Zabbix supervision on a remote infrastructure with proxy and PSK-based encryption

All of CozyCloud’s production and development infrastructure is hosted in OVH’s datacenters. We monitor this infrastructure in two ways: by sending data points on various metrics to OVH’s Metrics Data Platform (I’ll write about that in a future post), and also by using a self-hosted Zabbix server.

All of our OVH hosts are connected to a virtual local network (vRack) that cannot be accessed from the outside world, so on-host Zabbix agents use it to send their unencrypted data to the Zabbix server, which is also connected to this local network.

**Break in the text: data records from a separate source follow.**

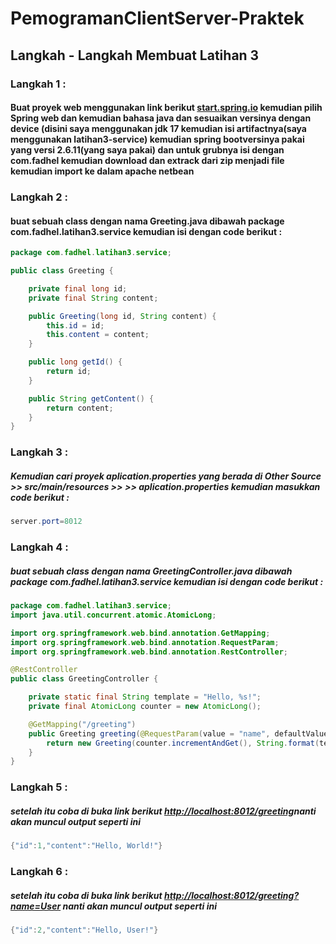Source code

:# PemogramanClientServer-Praktek
## Langkah - Langkah Membuat Latihan 3
### Langkah 1 : 
####  Buat proyek web menggunakan link berikut [start.spring.io](https://start.spring.io/)  kemudian pilih Spring web dan kemudian bahasa java dan sesuaikan versinya dengan device (disini saya menggunakan jdk 17  kemudian isi artifactnya(saya menggunakan latihan3-service) kemudian spring bootversinya pakai yang versi 2.6.11(yang saya pakai) dan untuk grubnya isi dengan com.fadhel kemudian download dan extrack dari zip menjadi file kemudian import ke dalam apache netbean 
### Langkah 2 :
#### buat sebuah class dengan nama Greeting.java dibawah package com.fadhel.latihan3.service kemudian isi dengan code berikut :
```java
package com.fadhel.latihan3.service;

public class Greeting {

	private final long id;
	private final String content;

	public Greeting(long id, String content) {
		this.id = id;
		this.content = content;
	}

	public long getId() {
		return id;
	}

	public String getContent() {
		return content;
	}
}
```
### Langkah 3 :
##### Kemudian cari proyek aplication.properties yang berada di Other Source >> src/main/resources >> <default package> >> aplication.properties kemudian masukkan code berikut :
```java
server.port=8012
```
### Langkah 4 :
##### buat sebuah class dengan nama GreetingController.java dibawah package com.fadhel.latihan3.service kemudian isi dengan code berikut :
```java
package com.fadhel.latihan3.service;
import java.util.concurrent.atomic.AtomicLong;

import org.springframework.web.bind.annotation.GetMapping;
import org.springframework.web.bind.annotation.RequestParam;
import org.springframework.web.bind.annotation.RestController;

@RestController
public class GreetingController {

	private static final String template = "Hello, %s!";
	private final AtomicLong counter = new AtomicLong();

	@GetMapping("/greeting")
	public Greeting greeting(@RequestParam(value = "name", defaultValue = "World") String name) {
		return new Greeting(counter.incrementAndGet(), String.format(template, name));
	}
}

```
### Langkah 5 :
##### setelah itu coba di buka link berikut [http://localhost:8012/greeting](http://localhost:8012/greeting)nanti akan muncul output seperti ini
```java
{"id":1,"content":"Hello, World!"}
```
### Langkah 6 :
##### setelah itu coba di buka link berikut [http://localhost:8012/greeting?name=User](http://localhost:8012/greeting?name=User) nanti akan muncul output seperti ini
```java
{"id":2,"content":"Hello, User!"}
```


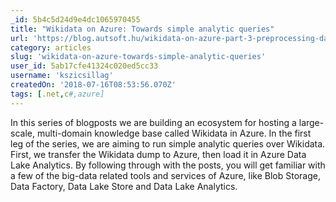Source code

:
 ```yaml
---
_id: 5b4c5d24d9e4dc1065970455
title: "Wikidata on Azure: Towards simple analytic queries"
url: 'https://blog.autsoft.hu/wikidata-on-azure-part-3-preprocessing-data-for-simple-analytic-queries/'
category: articles
slug: 'wikidata-on-azure-towards-simple-analytic-queries'
user_id: 5ab17cfe41324c020ed5cc33
username: 'kszicsillag'
createdOn: '2018-07-16T08:53:56.070Z'
tags: [.net,c#,azure]
---
```


In this series of blogposts we are building an ecosystem for hosting a large-scale, multi-domain knowledge base called Wikidata in Azure. In the first leg of the series, we are aiming to run simple analytic queries over Wikidata. First, we transfer the Wikidata dump to Azure, then load it in Azure Data Lake Analytics. By following through with the posts, you will get familiar with a few of the big-data related tools and services of Azure, like Blob Storage, Data Factory, Data Lake Store and Data Lake Analytics.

It was a very simple setup, which looked like this:

A new challenger approaches

Recently, we’ve been tasked with the setup of a new production infrastructure on another hosting provider. The question of how we were going to set up Zabbix’s monitoring in this new environment came up quickly. We decided not to set up another Zabbix server on the new hosting provider’s infrastructure as it would make things painful to set up and we’d have two places to watch instead of only one. So we decided that all Zabbix agents monitoring host on the remote infrastructure would send their data to the Zabbix server we already had set up on OVH’s infrastructure.

Now, this brought up an issue that needed solving before we could do anything: there’s no private local network linking the two hosting providers, so the traffic between the two goes through the Internet with neither encryption nor checksum. Luckily, Zabbix provides an encryption feature, and a proxy software which forwards data from agents to a server, so we decided that we would set up a Zabbix proxy on the remote infrastructure and would turn encryption on between the proxy and the Zabbix server. The resulting setup would look like this:

Let’s encrypt stuff

Let’s have a look at how we’ll encrypt the traffic between the proxy and the server. Zabbix actually provides three modes to describe encryption for incoming or outgoing connections:

Because it was simpler to set up, we went with the PSK option. However, our Zabbix server was built and installed from the sources, with the --with-openssl option, and Zabbix’s doc on encryption states the following:

If you plan to use pre-shared keys (PSK) consider using GnuTLS or mbed TLS libraries in Zabbix components using PSKs. GnuTLS and mbed TLS libraries support PSK ciphersuites with Perfect Forward Secrecy. OpenSSL library (versions 1.0.1, 1.0.2c) does support PSKs but available PSK ciphersuites do not provide Perfect Forward Secrecy.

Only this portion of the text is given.